B.M. : Oui. Je mène ces trois activités de manière parallèle. Ma peinture était dans les premières années relativement influencée par Paul Klee. C’était vraiment pour moi le peintre qui faisait la synthèse entre la Figuration et une certaine idée de l’Abstraction. Ce rapport m’a aussi beaucoup intéressé dans ma découverte d’autres civilisations grâce aux voyages que j’ai pu faire dès l’âge de 15 ans. Mon travail aujourd’hui consiste à réaliser des images qui sont amputées d’une partie de la réalité et qui sont dépossédées d’une part d’imaginaire, mais transmutées dans quelque chose qui se situe entre l’abstrait et le figuratif, et d’autre part des écritures inventées comme sorties d’un inconscient. C’est en 1976 que mon travail de performances a débuté, plus physique, plus gestuel - c’était la prolongation du théâtre que je faisais adolescent, et la performance me permettait de mettre en scène des aspects musicaux, des aspects extérieurs presque exhibitionnistes au sens de Gina Pane, et de tous les gens que j’ai rencontrés par la suite. En 1974, j’ai réalisé mon premier livre d’artiste ; cela a consisté en un détournement du livre avec des pliages, des déchirures, des décollages, des superpositions, des tampons.

Entrailles de la matière

Dans le catalogue de l’exposition du CIAC en 2002, le directeur, Frédéric Altmann avait écrit un texte intitulé « Ivre de livres », et dont voici des extraits : « … Depuis sa première exposition importante (1977) dans ma galerie L’Art Marginal, rue de la Préfecture à Nice, Mendonça ne m’a jamais déçu.
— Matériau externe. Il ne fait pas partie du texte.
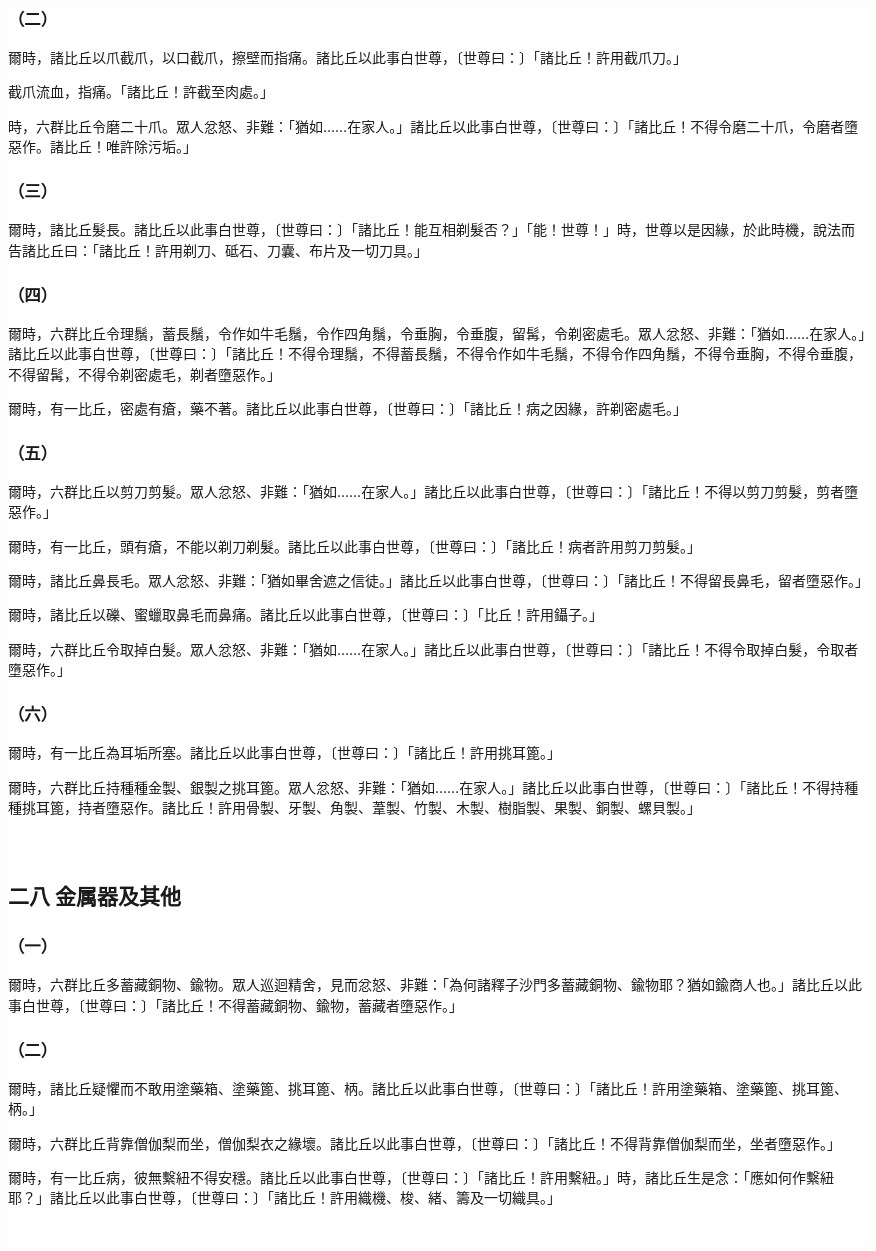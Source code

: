 ### （二）

爾時，諸比丘以爪截爪，以口截爪，擦壁而指痛。諸比丘以此事白世尊，〔世尊曰：〕「諸比丘！許用截爪刀。」

截爪流血，指痛。「諸比丘！許截至肉處。」

時，六群比丘令磨二十爪。眾人忿怒、非難：「猶如……在家人。」諸比丘以此事白世尊，〔世尊曰：〕「諸比丘！不得令磨二十爪，令磨者墮惡作。諸比丘！唯許除污垢。」

### （三）

爾時，諸比丘髮長。諸比丘以此事白世尊，〔世尊曰：〕「諸比丘！能互相剃髮否？」「能！世尊！」時，世尊以是因緣，於此時機，說法而告諸比丘曰：「諸比丘！許用剃刀、砥石、刀囊、布片及一切刀具。」

### （四）

爾時，六群比丘令理鬚，蓄長鬚，令作如牛毛鬚，令作四角鬚，令垂胸，令垂腹，留髯，令剃密處毛。眾人忿怒、非難：「猶如……在家人。」諸比丘以此事白世尊，〔世尊曰：〕「諸比丘！不得令理鬚，不得蓄長鬚，不得令作如牛毛鬚，不得令作四角鬚，不得令垂胸，不得令垂腹，不得留髯，不得令剃密處毛，剃者墮惡作。」

爾時，有一比丘，密處有瘡，藥不著。諸比丘以此事白世尊，〔世尊曰：〕「諸比丘！病之因緣，許剃密處毛。」

### （五）

爾時，六群比丘以剪刀剪髮。眾人忿怒、非難：「猶如……在家人。」諸比丘以此事白世尊，〔世尊曰：〕「諸比丘！不得以剪刀剪髮，剪者墮惡作。」

爾時，有一比丘，頭有瘡，不能以剃刀剃髮。諸比丘以此事白世尊，〔世尊曰：〕「諸比丘！病者許用剪刀剪髮。」

爾時，諸比丘鼻長毛。眾人忿怒、非難：「猶如畢舍遮之信徒。」諸比丘以此事白世尊，〔世尊曰：〕「諸比丘！不得留長鼻毛，留者墮惡作。」

爾時，諸比丘以礫、蜜蠟取鼻毛而鼻痛。諸比丘以此事白世尊，〔世尊曰：〕「比丘！許用鑷子。」

爾時，六群比丘令取掉白髮。眾人忿怒、非難：「猶如……在家人。」諸比丘以此事白世尊，〔世尊曰：〕「諸比丘！不得令取掉白髮，令取者墮惡作。」

### （六）

爾時，有一比丘為耳垢所塞。諸比丘以此事白世尊，〔世尊曰：〕「諸比丘！許用挑耳篦。」

爾時，六群比丘持種種金製、銀製之挑耳篦。眾人忿怒、非難：「猶如……在家人。」諸比丘以此事白世尊，〔世尊曰：〕「諸比丘！不得持種種挑耳篦，持者墮惡作。諸比丘！許用骨製、牙製、角製、葦製、竹製、木製、樹脂製、果製、銅製、螺貝製。」

<br>

## 二八 金属器及其他

### （一）

爾時，六群比丘多蓄藏銅物、鍮物。眾人巡迴精舍，見而忿怒、非難：「為何諸釋子沙門多蓄藏銅物、鍮物耶？猶如鍮商人也。」諸比丘以此事白世尊，〔世尊曰：〕「諸比丘！不得蓄藏銅物、鍮物，蓄藏者墮惡作。」

### （二）

爾時，諸比丘疑懼而不敢用塗藥箱、塗藥篦、挑耳篦、柄。諸比丘以此事白世尊，〔世尊曰：〕「諸比丘！許用塗藥箱、塗藥篦、挑耳篦、柄。」

爾時，六群比丘背靠僧伽梨而坐，僧伽梨衣之緣壞。諸比丘以此事白世尊，〔世尊曰：〕「諸比丘！不得背靠僧伽梨而坐，坐者墮惡作。」

爾時，有一比丘病，彼無繫紐不得安穩。諸比丘以此事白世尊，〔世尊曰：〕「諸比丘！許用繫紐。」時，諸比丘生是念：「應如何作繫紐耶？」諸比丘以此事白世尊，〔世尊曰：〕「諸比丘！許用織機、梭、緒、籌及一切織具。」

<br>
Avec obstination et courage, sans aucune compromission ni mondanité, il a poursuivi son but. Son chemin d’artiste s’apparente à celui d’un archéologue de la mémoire. Son discours est planétaire, et les espaces de ses expositions aussi divers qu’inattendus parfois : grottes (Saint Jeannet), lac (Saint Auban), musées, galeries, maisons des jeunes, médiathèques, bibliothèques, situés au Zaïre, en Espagne, aux États Unis, en Allemagne, en Slovaquie, en Belgique, au Portugal, en Bulgarie, en France... Autant d’interventions ponctuées de performances. (…) Je garde le souvenir de ses expositions à L’Art Marginal, mémorisées par le journal de la galerie, Intact n°4, consacré à la présentation des derniers travaux de Mendonça : « Dessins Ecriture »… (…) Les interventions artistiques de Mendonça à cette époque furent pour moi l’occasion d’interrogations fécondes, parce que sans aucun point de comparaison dans l’histoire de l’art. Il s’y montrait cependant proche des contestataires et provocateurs de l’Ecole de Nice. Sa jeunesse et son enthousiasme m’enchantaient, mais, comme ce fut le cas pour beaucoup d’autres expositions que j’organisais alors, le public cria au scandale. La vitrine de ma galerie fut même brisée, lors de la présentation de ses toiles immergées pendant trois mois dans le lac de Saint Auban... « Neuf peintures furent exposées dans les eaux du lac de Saint Auban, du vendredi 26 novembre 1976 au vendredi 26 février 1977, d’où cinq toiles furent émergées. Ces cinq peintures subirent une détérioration cutanée (la toile) et le squelette (le châssis) de chacune d’elles fut désarticulé. (…) En immergeant ses toiles Mendonça a sacrifié une partie du patrimoine de demain, et le milieu liquide établit une alchimie vers une Renaissance et une nouvelle identité de chaque peinture. L’entraille de l’enveloppe de chacune d’elles nous fera prendre conscience de la détérioration de la nature et de l’espace sans limite ». (Daniel Larché, 1977).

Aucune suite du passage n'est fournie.